As we have seen, Edith did not make her appearance at the mission sewing-school on the following Thursday, nor did she go there for many weeks afterward.  The wild hope that had taken her to Briar street, the nervous strain and agitation attendant on that visit, and the reaction occasioned by her father’s failure to get possession of the baby, were too much for her strength, and an utter prostration of mind and body was the consequence.  There was no fever nor sign of any active disease—­only weakness, Nature’s enforced quietude, that life and reason might be saved.

CHAPTER XVII.

THE police were at fault.  They found Pinky Swett, but were not able to find the baby.  Careful as they were in their surveillance, she managed to keep them on the wrong track and to baffle every effort to discover what had been done with the child.

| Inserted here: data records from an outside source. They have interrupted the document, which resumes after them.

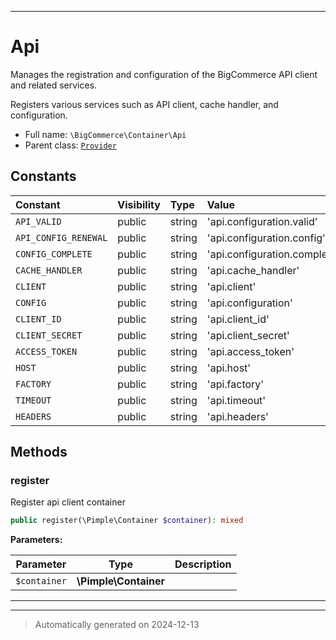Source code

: ***

# Api

Manages the registration and configuration of the BigCommerce API client and related services.

Registers various services such as API client, cache handler, and configuration.

* Full name: `\BigCommerce\Container\Api`
* Parent class: [`Provider`](./classes/BigCommerce/Container/Provider.md)


## Constants

| Constant | Visibility | Type | Value |
|:---------|:-----------|:-----|:------|
|`API_VALID`|public|string|&#039;api.configuration.valid&#039;|
|`API_CONFIG_RENEWAL`|public|string|&#039;api.configuration.config&#039;|
|`CONFIG_COMPLETE`|public|string|&#039;api.configuration.complete&#039;|
|`CACHE_HANDLER`|public|string|&#039;api.cache_handler&#039;|
|`CLIENT`|public|string|&#039;api.client&#039;|
|`CONFIG`|public|string|&#039;api.configuration&#039;|
|`CLIENT_ID`|public|string|&#039;api.client_id&#039;|
|`CLIENT_SECRET`|public|string|&#039;api.client_secret&#039;|
|`ACCESS_TOKEN`|public|string|&#039;api.access_token&#039;|
|`HOST`|public|string|&#039;api.host&#039;|
|`FACTORY`|public|string|&#039;api.factory&#039;|
|`TIMEOUT`|public|string|&#039;api.timeout&#039;|
|`HEADERS`|public|string|&#039;api.headers&#039;|


## Methods


### register

Register api client container

```php
public register(\Pimple\Container $container): mixed
```








**Parameters:**

| Parameter | Type | Description |
|-----------|------|-------------|
| `$container` | **\Pimple\Container** |  |





***


***
> Automatically generated on 2024-12-13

In this uncertainty months went by.  Edith came up slowly from her prostrate condition, paler, sadder and quieter, living in a kind of waking dream.  Her father tried to hold her back from her mission work among the poor, but she said, “I must go, father; I will die if I do not.”

And so her life lost itself in charities.  Now and then her mother made an effort to draw her into society.  She had not yet given up her ambition, nor her hope of one day seeing her daughter take social rank among the highest, or what she esteemed the highest.  But her power over Edith was entirely gone.  She might as well have set herself to turn the wind from its course as to influence her in anything.  It was all in vain.  Edith had dropped out of society, and did not mean to go back.  She had no heart for anything outside of her home, except the Christian work to which she had laid her hands.

The restless, watchful, suspicious manner exhibited for a long time by Mrs. Dinneford, and particularly noticed by Edith, gradually wore off.  She grew externally more like her old self, but with something new in the expression of her face when in repose, that gave a chill to the heart of Edith whenever she saw its mysterious record, that seemed in her eyes only an imperfect effort to conceal some guilty secret.

Thus the mother and daughter, though in daily personal contact, stood far apart—­were internally as distant from each other as the antipodes.